Spatio-Temporal Characteristics of Drought and Its Relationship with El Niño-Southern Oscillation in the Songhua River Basin from 1960 to 2019

Abstract

Drought is a severe natural hazard all over the world, resulting in enormous losses in many aspects, especially in agriculture. It is essential to analyze the spatio-temporal variation of drought and its relationships with the El Niño-Southern Oscillation under a background of global climate change for better drought prevention. The Songhua River Basin (SHRB), which is an important food base in northeastern China that suffered a severe drought in 2020, was chosen as the research site.
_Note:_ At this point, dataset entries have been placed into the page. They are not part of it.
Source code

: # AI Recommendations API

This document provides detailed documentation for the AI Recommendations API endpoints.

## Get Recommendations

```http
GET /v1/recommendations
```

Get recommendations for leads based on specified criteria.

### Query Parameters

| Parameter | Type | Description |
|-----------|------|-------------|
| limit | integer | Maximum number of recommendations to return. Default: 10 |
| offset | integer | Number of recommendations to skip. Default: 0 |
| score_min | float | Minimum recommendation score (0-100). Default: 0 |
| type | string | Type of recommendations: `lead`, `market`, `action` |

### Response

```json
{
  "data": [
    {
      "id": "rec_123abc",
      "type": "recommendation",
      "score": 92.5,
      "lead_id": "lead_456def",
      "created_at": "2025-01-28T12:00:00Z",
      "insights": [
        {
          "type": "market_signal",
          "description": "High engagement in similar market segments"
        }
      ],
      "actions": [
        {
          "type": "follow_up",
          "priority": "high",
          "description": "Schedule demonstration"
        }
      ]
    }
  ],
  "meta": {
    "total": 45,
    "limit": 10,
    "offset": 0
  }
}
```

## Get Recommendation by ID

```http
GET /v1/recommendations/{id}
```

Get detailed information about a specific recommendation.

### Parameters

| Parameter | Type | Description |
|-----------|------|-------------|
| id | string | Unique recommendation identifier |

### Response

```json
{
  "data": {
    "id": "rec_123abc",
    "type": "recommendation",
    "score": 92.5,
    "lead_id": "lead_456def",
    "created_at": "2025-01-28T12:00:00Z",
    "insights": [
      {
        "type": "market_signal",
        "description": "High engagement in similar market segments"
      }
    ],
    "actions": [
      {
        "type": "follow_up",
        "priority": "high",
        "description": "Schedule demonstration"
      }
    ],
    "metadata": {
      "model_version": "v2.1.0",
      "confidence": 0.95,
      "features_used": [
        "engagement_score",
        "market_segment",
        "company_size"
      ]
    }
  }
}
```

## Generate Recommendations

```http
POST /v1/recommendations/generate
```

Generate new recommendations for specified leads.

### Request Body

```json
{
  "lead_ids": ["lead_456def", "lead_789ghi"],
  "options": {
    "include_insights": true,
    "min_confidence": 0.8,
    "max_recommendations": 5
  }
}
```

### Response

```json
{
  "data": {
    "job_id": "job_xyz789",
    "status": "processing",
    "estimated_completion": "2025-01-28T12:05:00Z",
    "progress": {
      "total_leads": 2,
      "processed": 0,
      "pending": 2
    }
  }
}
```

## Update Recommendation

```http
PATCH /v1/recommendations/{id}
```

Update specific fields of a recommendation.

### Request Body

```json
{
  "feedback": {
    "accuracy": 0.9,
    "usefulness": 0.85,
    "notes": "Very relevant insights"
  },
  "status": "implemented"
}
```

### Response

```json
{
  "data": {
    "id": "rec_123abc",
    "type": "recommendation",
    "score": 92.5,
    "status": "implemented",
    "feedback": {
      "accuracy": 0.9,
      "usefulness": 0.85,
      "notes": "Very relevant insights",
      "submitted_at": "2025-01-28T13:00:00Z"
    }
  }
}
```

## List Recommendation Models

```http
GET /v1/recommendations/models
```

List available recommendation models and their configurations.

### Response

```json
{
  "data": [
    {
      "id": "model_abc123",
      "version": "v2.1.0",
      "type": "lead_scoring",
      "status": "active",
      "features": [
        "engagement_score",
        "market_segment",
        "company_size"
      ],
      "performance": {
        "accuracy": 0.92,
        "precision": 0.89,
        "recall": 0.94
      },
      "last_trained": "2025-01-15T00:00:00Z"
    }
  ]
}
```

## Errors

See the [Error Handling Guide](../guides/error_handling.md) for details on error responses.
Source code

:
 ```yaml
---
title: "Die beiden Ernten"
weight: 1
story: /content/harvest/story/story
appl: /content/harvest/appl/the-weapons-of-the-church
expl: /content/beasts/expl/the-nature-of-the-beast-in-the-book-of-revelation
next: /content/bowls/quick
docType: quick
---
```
The standardized precipitation evapotranspiration index (SPEI) was chosen as the drought index to analyze the spatio-temporal variation of droughts in the SHRB by linear regression analysis and T-test using the meteorological data from 1960 to 2019. The cross-wavelet analysis was adopted to reveal the relationship between the SPEI and El Niño-Southern Oscillation indexes (the Niño 1+2 SST Index (SST1), Niño 3 SST Index (SST2), Niño 3.4 SST Index (SST3), Niño 4 SST Index (SST4), and Southern Oscillation Index (SOI)). The results reveal that the changing trends of yearly, spring, summer, autumn, and winter precipitation were 0.56, 1.47 (p < 0.05), 0.13, 0.04, and 0.16 (p < 0.05) mm/a, respectively; the precipitations were higher in the southeastern regions and lower in the western regions, with extreme values of 831.62 mm and 381.69 mm, respectively. The SPEI was significantly increased (p < 0.05) with a gradient of 0.01/a on a yearly scale and were increased in all seasons (significant in winter (p < 0.05)). The drought probability on a yearly scale was dominated by summer and autumn. The SPEI was positively correlated with SST1, SST2, SST3, and SST4 in a different period with a different resonant period and was negatively correlated with the SOI with a short-term period for 3–4 years from 1986 to 1990 and a long-term period for 9–12 years from 1992 to 2010. These results could provide a scientific guide for drought prevention in the SHRB.